Feel the World without Filtering it First

The impulse to curate your emotional life — to engage fully only with things and people that meet some internal standard of worthiness — is perfectionism operating as a kind of slow withdrawal from reality. Notice what it does in both directions: it builds distance from the flawed, the unfinished, the uncomfortable, yes, but it also builds distance from the overwhelming, the too-beautiful, the dangerously good. Perfectionism is not a pursuit of excellence. It is a system for avoiding contact. That should alarm you more than any specific failure ever has.

Take relationships seriously — not selectively seriously. The stranger on the road deserves the same quality of attention as the oldest friend. The old photograph deserves a full hour and a long journal entry, because something was alive in that moment that is not alive anywhere else, and your job is to go find it. Sit with someone long enough that the conversation loses its social shape and becomes something stranger and more honest. That is where actual information lives.

Go deeper into what you feel than feels comfortable or appropriate. Then go deeper than that. Not to dramatize it — to know it. You are not required to perform your feelings for anyone, but you are required, to yourself, to take them seriously. Suppression is not composure. It is a form of lying that compounds interest.

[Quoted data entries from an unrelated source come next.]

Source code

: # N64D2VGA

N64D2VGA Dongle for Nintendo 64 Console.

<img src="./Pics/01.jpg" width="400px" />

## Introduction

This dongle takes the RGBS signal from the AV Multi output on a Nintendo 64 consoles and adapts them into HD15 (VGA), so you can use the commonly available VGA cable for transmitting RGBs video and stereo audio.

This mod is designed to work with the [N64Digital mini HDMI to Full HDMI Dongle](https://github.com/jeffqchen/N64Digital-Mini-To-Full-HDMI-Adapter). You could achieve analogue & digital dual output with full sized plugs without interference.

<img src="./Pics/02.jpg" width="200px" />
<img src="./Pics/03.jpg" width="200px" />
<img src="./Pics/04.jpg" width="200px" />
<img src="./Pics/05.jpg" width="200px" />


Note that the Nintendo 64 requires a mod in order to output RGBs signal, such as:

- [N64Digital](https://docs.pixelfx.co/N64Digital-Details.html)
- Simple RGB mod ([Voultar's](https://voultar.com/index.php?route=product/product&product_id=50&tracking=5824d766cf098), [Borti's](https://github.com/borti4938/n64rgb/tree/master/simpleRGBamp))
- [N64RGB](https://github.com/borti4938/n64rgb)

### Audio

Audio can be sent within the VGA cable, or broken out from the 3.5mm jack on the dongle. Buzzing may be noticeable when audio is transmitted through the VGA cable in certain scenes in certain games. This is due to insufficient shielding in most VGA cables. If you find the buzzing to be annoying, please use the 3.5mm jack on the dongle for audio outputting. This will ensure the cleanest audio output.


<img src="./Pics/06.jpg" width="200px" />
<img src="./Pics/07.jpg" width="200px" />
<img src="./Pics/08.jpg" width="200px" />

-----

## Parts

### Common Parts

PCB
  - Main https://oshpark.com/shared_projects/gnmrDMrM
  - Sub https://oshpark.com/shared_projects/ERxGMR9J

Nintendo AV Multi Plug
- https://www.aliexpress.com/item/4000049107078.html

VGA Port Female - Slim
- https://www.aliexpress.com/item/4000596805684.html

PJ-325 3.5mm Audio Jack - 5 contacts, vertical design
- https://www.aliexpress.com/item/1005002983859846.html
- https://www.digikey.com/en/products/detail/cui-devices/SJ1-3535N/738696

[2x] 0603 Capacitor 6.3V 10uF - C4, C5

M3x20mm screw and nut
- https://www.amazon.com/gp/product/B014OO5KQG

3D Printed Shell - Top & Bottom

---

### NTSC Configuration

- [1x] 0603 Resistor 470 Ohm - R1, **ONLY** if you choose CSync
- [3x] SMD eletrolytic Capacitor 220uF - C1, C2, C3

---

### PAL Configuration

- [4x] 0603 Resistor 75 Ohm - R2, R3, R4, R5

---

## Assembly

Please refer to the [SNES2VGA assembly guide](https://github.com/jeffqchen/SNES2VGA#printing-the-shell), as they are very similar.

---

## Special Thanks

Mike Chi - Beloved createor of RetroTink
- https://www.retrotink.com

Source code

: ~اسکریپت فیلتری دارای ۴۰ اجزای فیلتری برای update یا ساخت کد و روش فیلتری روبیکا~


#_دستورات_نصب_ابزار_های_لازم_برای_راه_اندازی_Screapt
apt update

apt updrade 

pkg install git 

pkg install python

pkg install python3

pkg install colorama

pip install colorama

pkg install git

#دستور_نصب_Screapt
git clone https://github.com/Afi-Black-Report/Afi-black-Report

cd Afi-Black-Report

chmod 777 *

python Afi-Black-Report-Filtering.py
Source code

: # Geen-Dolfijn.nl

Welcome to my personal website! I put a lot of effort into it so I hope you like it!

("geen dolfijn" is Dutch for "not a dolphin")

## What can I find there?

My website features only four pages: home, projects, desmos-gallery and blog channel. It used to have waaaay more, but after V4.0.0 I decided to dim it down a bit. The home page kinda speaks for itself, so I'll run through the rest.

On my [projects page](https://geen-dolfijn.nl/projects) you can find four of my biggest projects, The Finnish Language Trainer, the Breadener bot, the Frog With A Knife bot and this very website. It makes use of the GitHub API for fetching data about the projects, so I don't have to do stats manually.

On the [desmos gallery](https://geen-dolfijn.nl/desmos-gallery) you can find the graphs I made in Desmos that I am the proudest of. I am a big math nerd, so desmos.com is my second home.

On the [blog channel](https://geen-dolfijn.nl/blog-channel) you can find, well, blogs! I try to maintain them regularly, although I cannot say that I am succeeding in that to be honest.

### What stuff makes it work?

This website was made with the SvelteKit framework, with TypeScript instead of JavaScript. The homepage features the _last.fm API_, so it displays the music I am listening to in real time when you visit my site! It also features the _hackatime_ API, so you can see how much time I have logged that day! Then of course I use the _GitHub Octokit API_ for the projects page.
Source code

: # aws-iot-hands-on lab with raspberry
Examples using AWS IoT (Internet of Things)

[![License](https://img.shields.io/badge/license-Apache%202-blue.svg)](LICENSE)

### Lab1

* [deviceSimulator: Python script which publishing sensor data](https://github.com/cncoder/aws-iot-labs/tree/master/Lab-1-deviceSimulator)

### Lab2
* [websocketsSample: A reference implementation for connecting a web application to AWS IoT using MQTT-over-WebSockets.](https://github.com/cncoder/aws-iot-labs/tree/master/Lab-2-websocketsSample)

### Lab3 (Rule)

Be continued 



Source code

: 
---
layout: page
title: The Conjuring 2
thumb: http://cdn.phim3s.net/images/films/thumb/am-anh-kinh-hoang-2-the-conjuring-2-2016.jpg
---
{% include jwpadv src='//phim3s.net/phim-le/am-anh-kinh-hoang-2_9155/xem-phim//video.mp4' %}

Everything in front of you right now — the imperfect person, the imperfect moment, the life that does not match the version you were holding out for — is the real material. There is no cleaner version waiting behind it. This is not a consolation. It is the whole point. Everyone you encounter today is, by the only definition that holds, the perfect one. Not because they are flawless, but because they are actual, and actual is all there ever was.